Metadata-Version: 2.1
Name: censuswrangler
Version: 1.0.2
Summary: CensusWrangler is the fast python API to your local copy of the Australian Census data.
License: MIT
Author: Kyle Ross
Author-email: 107285758+Kyle-Ross@users.noreply.github.com
Requires-Python: >=3.12,<4.0
Classifier: License :: OSI Approved :: MIT License
Classifier: Programming Language :: Python :: 3
Classifier: Programming Language :: Python :: 3.12
Requires-Dist: icecream (>=2.1.4,<3.0.0)
Requires-Dist: openpyxl (>=3.1.5,<4.0.0)
Requires-Dist: pandas (==2.2.3)
Requires-Dist: pandera (>=0.23.1,<0.24.0)
Description-Content-Type: text/markdown

# CensusWrangler

[![PyPI version](https://img.shields.io/pypi/v/censuswrangler)](https://pypi.org/project/censuswrangler/)
![Python versions](https://img.shields.io/pypi/pyversions/glyphdeck)
![License](https://img.shields.io/pypi/l/censuswrangler)
[![Go to documentation](https://readthedocs.org/projects/censuswrangler/badge/)](https://censuswrangler.readthedocs.io/en/latest/)
[![Read the Docs Badge](https://img.shields.io/badge/Read%20the%20Docs-8CA1AF?logo=readthedocs&logoColor=fff&style=flat)](https://censuswrangler.readthedocs.io/en/latest/)

## About

CensusWrangler is the fast python API to your local copy of the Australian Census data.

## The use-case

If you have any interest or career involving Australian data, you\'ve
likely had to deal with the challenging Census data structures.

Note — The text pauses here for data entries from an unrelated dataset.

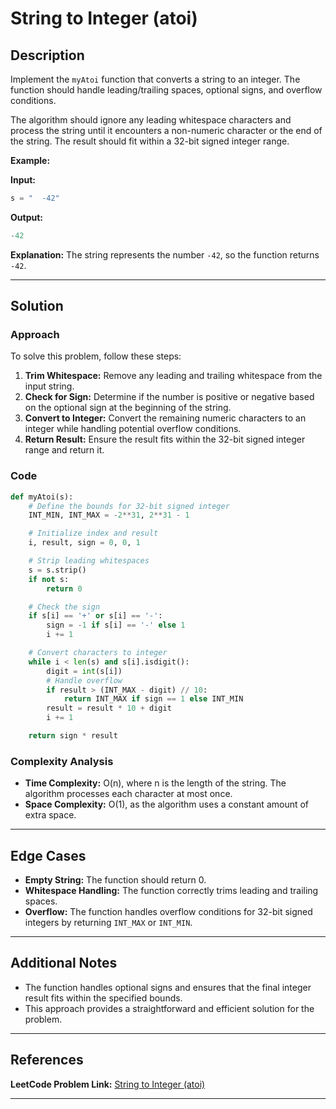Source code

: # String to Integer (atoi)

## Description

Implement the `myAtoi` function that converts a string to an integer. The function should handle leading/trailing spaces, optional signs, and overflow conditions.

The algorithm should ignore any leading whitespace characters and process the string until it encounters a non-numeric character or the end of the string. The result should fit within a 32-bit signed integer range.

**Example:**

**Input:**
```python
s = "  -42"
```

**Output:**
```python
-42
```

**Explanation:**
The string represents the number `-42`, so the function returns `-42`.

---

## Solution

### Approach

To solve this problem, follow these steps:

1. **Trim Whitespace:** Remove any leading and trailing whitespace from the input string.
2. **Check for Sign:** Determine if the number is positive or negative based on the optional sign at the beginning of the string.
3. **Convert to Integer:** Convert the remaining numeric characters to an integer while handling potential overflow conditions.
4. **Return Result:** Ensure the result fits within the 32-bit signed integer range and return it.

### Code

```python
def myAtoi(s):
    # Define the bounds for 32-bit signed integer
    INT_MIN, INT_MAX = -2**31, 2**31 - 1

    # Initialize index and result
    i, result, sign = 0, 0, 1

    # Strip leading whitespaces
    s = s.strip()
    if not s:
        return 0

    # Check the sign
    if s[i] == '+' or s[i] == '-':
        sign = -1 if s[i] == '-' else 1
        i += 1

    # Convert characters to integer
    while i < len(s) and s[i].isdigit():
        digit = int(s[i])
        # Handle overflow
        if result > (INT_MAX - digit) // 10:
            return INT_MAX if sign == 1 else INT_MIN
        result = result * 10 + digit
        i += 1

    return sign * result
```

### Complexity Analysis

- **Time Complexity:** O(n), where n is the length of the string. The algorithm processes each character at most once.
- **Space Complexity:** O(1), as the algorithm uses a constant amount of extra space.

---

## Edge Cases

- **Empty String:** The function should return 0.
- **Whitespace Handling:** The function correctly trims leading and trailing spaces.
- **Overflow:** The function handles overflow conditions for 32-bit signed integers by returning `INT_MAX` or `INT_MIN`.

---

## Additional Notes

- The function handles optional signs and ensures that the final integer result fits within the specified bounds.
- This approach provides a straightforward and efficient solution for the problem.

---

## References

**LeetCode Problem Link:** [String to Integer (atoi)](https://leetcode.com/problems/string-to-integer-atoi/)

---
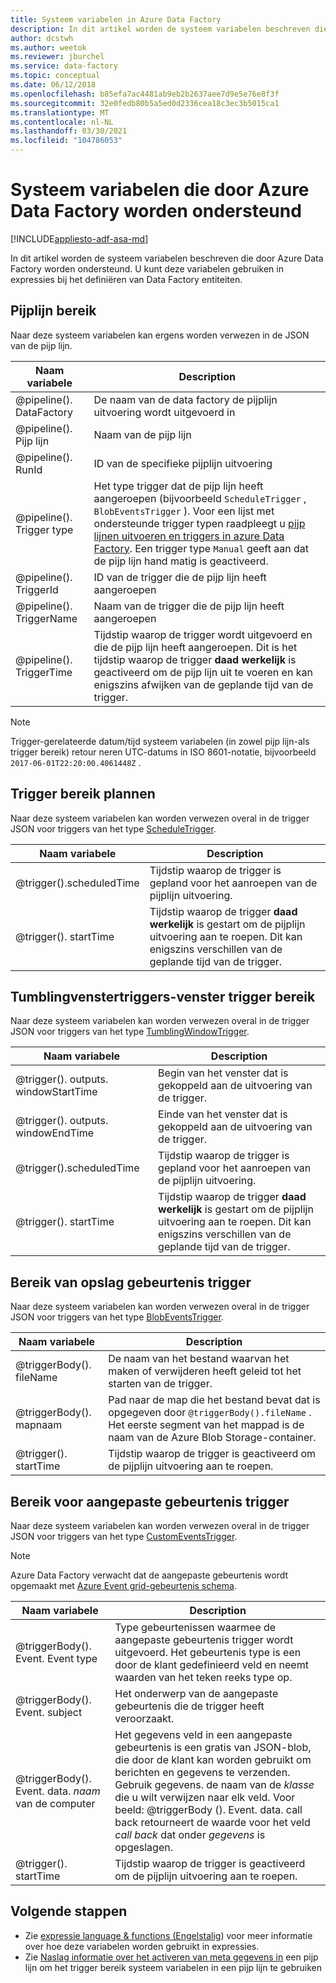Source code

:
 ```yaml
---
title: Systeem variabelen in Azure Data Factory
description: In dit artikel worden de systeem variabelen beschreven die door Azure Data Factory worden ondersteund. U kunt deze variabelen gebruiken in expressies bij het definiëren van Data Factory entiteiten.
author: dcstwh
ms.author: weetok
ms.reviewer: jburchel
ms.service: data-factory
ms.topic: conceptual
ms.date: 06/12/2018
ms.openlocfilehash: b85efa7ac4481ab9eb2b2637aee7d9e5e76e8f3f
ms.sourcegitcommit: 32e0fedb80b5a5ed0d2336cea18c3ec3b5015ca1
ms.translationtype: MT
ms.contentlocale: nl-NL
ms.lasthandoff: 03/30/2021
ms.locfileid: "104786053"
---
```

# <a name="system-variables-supported-by-azure-data-factory"></a>Systeem variabelen die door Azure Data Factory worden ondersteund

[!INCLUDE[appliesto-adf-asa-md](includes/appliesto-adf-asa-md.md)]

In dit artikel worden de systeem variabelen beschreven die door Azure Data Factory worden ondersteund. U kunt deze variabelen gebruiken in expressies bij het definiëren van Data Factory entiteiten.

## <a name="pipeline-scope"></a>Pijplijn bereik

Naar deze systeem variabelen kan ergens worden verwezen in de JSON van de pijp lijn.

| Naam variabele | Description |
| --- | --- |
| @pipeline(). DataFactory |De naam van de data factory de pijplijn uitvoering wordt uitgevoerd in |
| @pipeline(). Pijp lijn |Naam van de pijp lijn |
| @pipeline(). RunId |ID van de specifieke pijplijn uitvoering |
| @pipeline(). Trigger type |Het type trigger dat de pijp lijn heeft aangeroepen (bijvoorbeeld `ScheduleTrigger` , `BlobEventsTrigger` ). Voor een lijst met ondersteunde trigger typen raadpleegt u [pijp lijnen uitvoeren en triggers in azure Data Factory](concepts-pipeline-execution-triggers.md). Een trigger type `Manual` geeft aan dat de pijp lijn hand matig is geactiveerd. |
| @pipeline(). TriggerId|ID van de trigger die de pijp lijn heeft aangeroepen |
| @pipeline(). TriggerName|Naam van de trigger die de pijp lijn heeft aangeroepen |
| @pipeline(). TriggerTime|Tijdstip waarop de trigger wordt uitgevoerd en die de pijp lijn heeft aangeroepen. Dit is het tijdstip waarop de trigger **daad werkelijk** is geactiveerd om de pijp lijn uit te voeren en kan enigszins afwijken van de geplande tijd van de trigger.  |

>[!NOTE]
>Trigger-gerelateerde datum/tijd systeem variabelen (in zowel pijp lijn-als trigger bereik) retour neren UTC-datums in ISO 8601-notatie, bijvoorbeeld `2017-06-01T22:20:00.4061448Z` .

## <a name="schedule-trigger-scope"></a>Trigger bereik plannen

Naar deze systeem variabelen kan worden verwezen overal in de trigger JSON voor triggers van het type [ScheduleTrigger](concepts-pipeline-execution-triggers.md#schedule-trigger).

| Naam variabele | Description |
| --- | --- |
| @trigger().scheduledTime |Tijdstip waarop de trigger is gepland voor het aanroepen van de pijplijn uitvoering. |
| @trigger(). startTime |Tijdstip waarop de trigger **daad werkelijk** is gestart om de pijplijn uitvoering aan te roepen. Dit kan enigszins verschillen van de geplande tijd van de trigger. |

## <a name="tumbling-window-trigger-scope"></a>Tumblingvenstertriggers-venster trigger bereik

Naar deze systeem variabelen kan worden verwezen overal in de trigger JSON voor triggers van het type [TumblingWindowTrigger](concepts-pipeline-execution-triggers.md#tumbling-window-trigger).

| Naam variabele | Description |
| --- | --- |
| @trigger(). outputs. windowStartTime |Begin van het venster dat is gekoppeld aan de uitvoering van de trigger. |
| @trigger(). outputs. windowEndTime |Einde van het venster dat is gekoppeld aan de uitvoering van de trigger. |
| @trigger().scheduledTime |Tijdstip waarop de trigger is gepland voor het aanroepen van de pijplijn uitvoering. |
| @trigger(). startTime |Tijdstip waarop de trigger **daad werkelijk** is gestart om de pijplijn uitvoering aan te roepen. Dit kan enigszins verschillen van de geplande tijd van de trigger. |

## <a name="storage-event-trigger-scope"></a>Bereik van opslag gebeurtenis trigger

Naar deze systeem variabelen kan worden verwezen overal in de trigger JSON voor triggers van het type [BlobEventsTrigger](concepts-pipeline-execution-triggers.md#event-based-trigger).

| Naam variabele | Description |
| --- | --- |
| @triggerBody(). fileName  |De naam van het bestand waarvan het maken of verwijderen heeft geleid tot het starten van de trigger.   |
| @triggerBody(). mapnaam  |Pad naar de map die het bestand bevat dat is opgegeven door `@triggerBody().fileName` . Het eerste segment van het mappad is de naam van de Azure Blob Storage-container.  |
| @trigger(). startTime |Tijdstip waarop de trigger is geactiveerd om de pijplijn uitvoering aan te roepen. |

## <a name="custom-event-trigger-scope"></a>Bereik voor aangepaste gebeurtenis trigger

Naar deze systeem variabelen kan worden verwezen overal in de trigger JSON voor triggers van het type [CustomEventsTrigger](concepts-pipeline-execution-triggers.md#event-based-trigger).

>[!NOTE]
>Azure Data Factory verwacht dat de aangepaste gebeurtenis wordt opgemaakt met [Azure Event grid-gebeurtenis schema](../event-grid/event-schema.md).

| Naam variabele | Description
| --- | --- |
| @triggerBody(). Event. Event type | Type gebeurtenissen waarmee de aangepaste gebeurtenis trigger wordt uitgevoerd. Het gebeurtenis type is een door de klant gedefinieerd veld en neemt waarden van het teken reeks type op. |
| @triggerBody(). Event. subject | Het onderwerp van de aangepaste gebeurtenis die de trigger heeft veroorzaakt. |
| @triggerBody(). Event. data. _naam_ van de computer | Het gegevens veld in een aangepaste gebeurtenis is een gratis van JSON-blob, die door de klant kan worden gebruikt om berichten en gegevens te verzenden. Gebruik gegevens. de naam van de _klasse_ die u wilt verwijzen naar elk veld. Voor beeld: @triggerBody (). Event. data. call back retourneert de waarde voor het veld _call back_ dat onder _gegevens_ is opgeslagen. |
| @trigger(). startTime | Tijdstip waarop de trigger is geactiveerd om de pijplijn uitvoering aan te roepen. |

## <a name="next-steps"></a>Volgende stappen

* Zie [expressie language & functions (Engelstalig](control-flow-expression-language-functions.md)) voor meer informatie over hoe deze variabelen worden gebruikt in expressies.
* Zie [Naslag informatie over het activeren van meta gegevens in](how-to-use-trigger-parameterization.md) een pijp lijn om het trigger bereik systeem variabelen in een pijp lijn te gebruiken
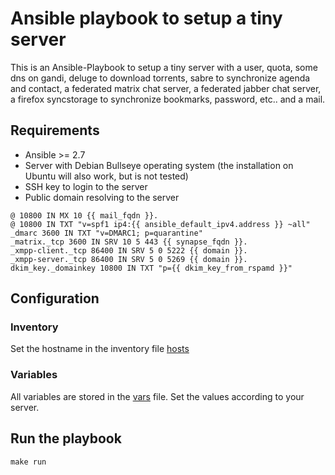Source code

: # Ansible playbook to setup a tiny server

This is an Ansible-Playbook to setup a tiny server with a user, quota,
some dns on gandi, deluge to download torrents, sabre to synchronize
agenda and contact, a federated matrix chat server, a federated jabber
chat server, a firefox syncstorage to synchronize bookmarks, password,
etc.. and a mail.

## Requirements

- Ansible >= 2.7
- Server with Debian Bullseye operating system (the installation on Ubuntu will also work, but is not tested)
- SSH key to login to the server
- Public domain resolving to the server

```
@ 10800 IN MX 10 {{ mail_fqdn }}.
@ 10800 IN TXT "v=spf1 ip4:{{ ansible_default_ipv4.address }} ~all"
_dmarc 3600 IN TXT "v=DMARC1; p=quarantine"
_matrix._tcp 3600 IN SRV 10 5 443 {{ synapse_fqdn }}.
_xmpp-client._tcp 86400 IN SRV 5 0 5222 {{ domain }}.
_xmpp-server._tcp 86400 IN SRV 5 0 5269 {{ domain }}.
dkim_key._domainkey 10800 IN TXT "p={{ dkim_key_from_rspamd }}"
```

## Configuration

### Inventory

Set the hostname in the inventory file [hosts](hosts.yml)

### Variables

All variables are stored in the [vars](group_vars/all/vars.yml) file. Set the values according to your server.

## Run the playbook

```
make run
```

In the government\'s interest of maintaining privacy for all involved,
they provide data as a series of hundreds of tables each at different
levels of geographic aggregation.

My experience has been that getting the right slice of data out this
structure can be tedious and time-consuming. It drags out what would
otherwise be a quick piece of adhoc analysis.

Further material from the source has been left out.